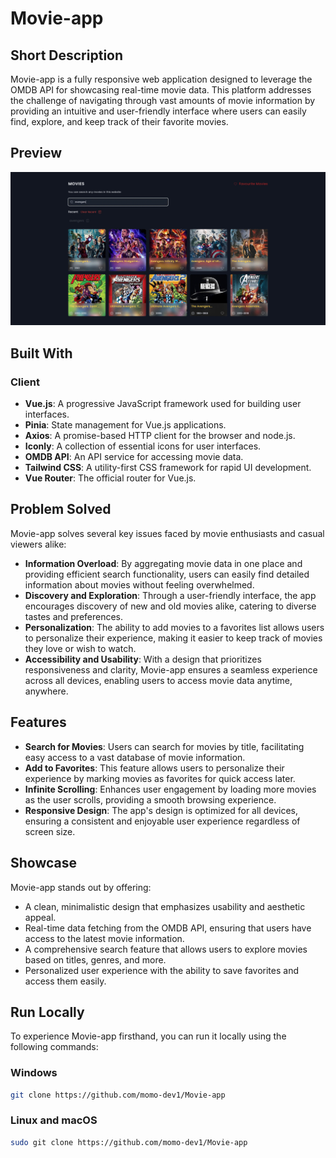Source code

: # Movie-app

## Short Description

Movie-app is a fully responsive web application designed to leverage the OMDB API for showcasing real-time movie data. This platform addresses the challenge of navigating through vast amounts of movie information by providing an intuitive and user-friendly interface where users can easily find, explore, and keep track of their favorite movies.

## Preview

![Preview of Movie-app](/src/assets/preview.gif)

## Built With

### Client
- **Vue.js**: A progressive JavaScript framework used for building user interfaces.
- **Pinia**: State management for Vue.js applications.
- **Axios**: A promise-based HTTP client for the browser and node.js.
- **Iconly**: A collection of essential icons for user interfaces.
- **OMDB API**: An API service for accessing movie data.
- **Tailwind CSS**: A utility-first CSS framework for rapid UI development.
- **Vue Router**: The official router for Vue.js.

## Problem Solved

Movie-app solves several key issues faced by movie enthusiasts and casual viewers alike:

- **Information Overload**: By aggregating movie data in one place and providing efficient search functionality, users can easily find detailed information about movies without feeling overwhelmed.
- **Discovery and Exploration**: Through a user-friendly interface, the app encourages discovery of new and old movies alike, catering to diverse tastes and preferences.
- **Personalization**: The ability to add movies to a favorites list allows users to personalize their experience, making it easier to keep track of movies they love or wish to watch.
- **Accessibility and Usability**: With a design that prioritizes responsiveness and clarity, Movie-app ensures a seamless experience across all devices, enabling users to access movie data anytime, anywhere.

## Features

- **Search for Movies**: Users can search for movies by title, facilitating easy access to a vast database of movie information.
- **Add to Favorites**: This feature allows users to personalize their experience by marking movies as favorites for quick access later.
- **Infinite Scrolling**: Enhances user engagement by loading more movies as the user scrolls, providing a smooth browsing experience.
- **Responsive Design**: The app's design is optimized for all devices, ensuring a consistent and enjoyable user experience regardless of screen size.

## Showcase

Movie-app stands out by offering:
- A clean, minimalistic design that emphasizes usability and aesthetic appeal.
- Real-time data fetching from the OMDB API, ensuring that users have access to the latest movie information.
- A comprehensive search feature that allows users to explore movies based on titles, genres, and more.
- Personalized user experience with the ability to save favorites and access them easily.

## Run Locally

To experience Movie-app firsthand, you can run it locally using the following commands:

### Windows

```bash
git clone https://github.com/momo-dev1/Movie-app
```

### Linux and macOS

```bash
sudo git clone https://github.com/momo-dev1/Movie-app
```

━━━━━━━━━━━━━━━━━━━━

Problem to work on: Only a verbatim transcription of the lines from the one containing "### Windows" through the last line of the records counts as the answer.

Completed exercise:
### Windows

```bash
git clone https://github.com/momo-dev1/Movie-app
```

### Linux and macOS

```bash
sudo git clone https://github.com/momo-dev1/Movie-app
```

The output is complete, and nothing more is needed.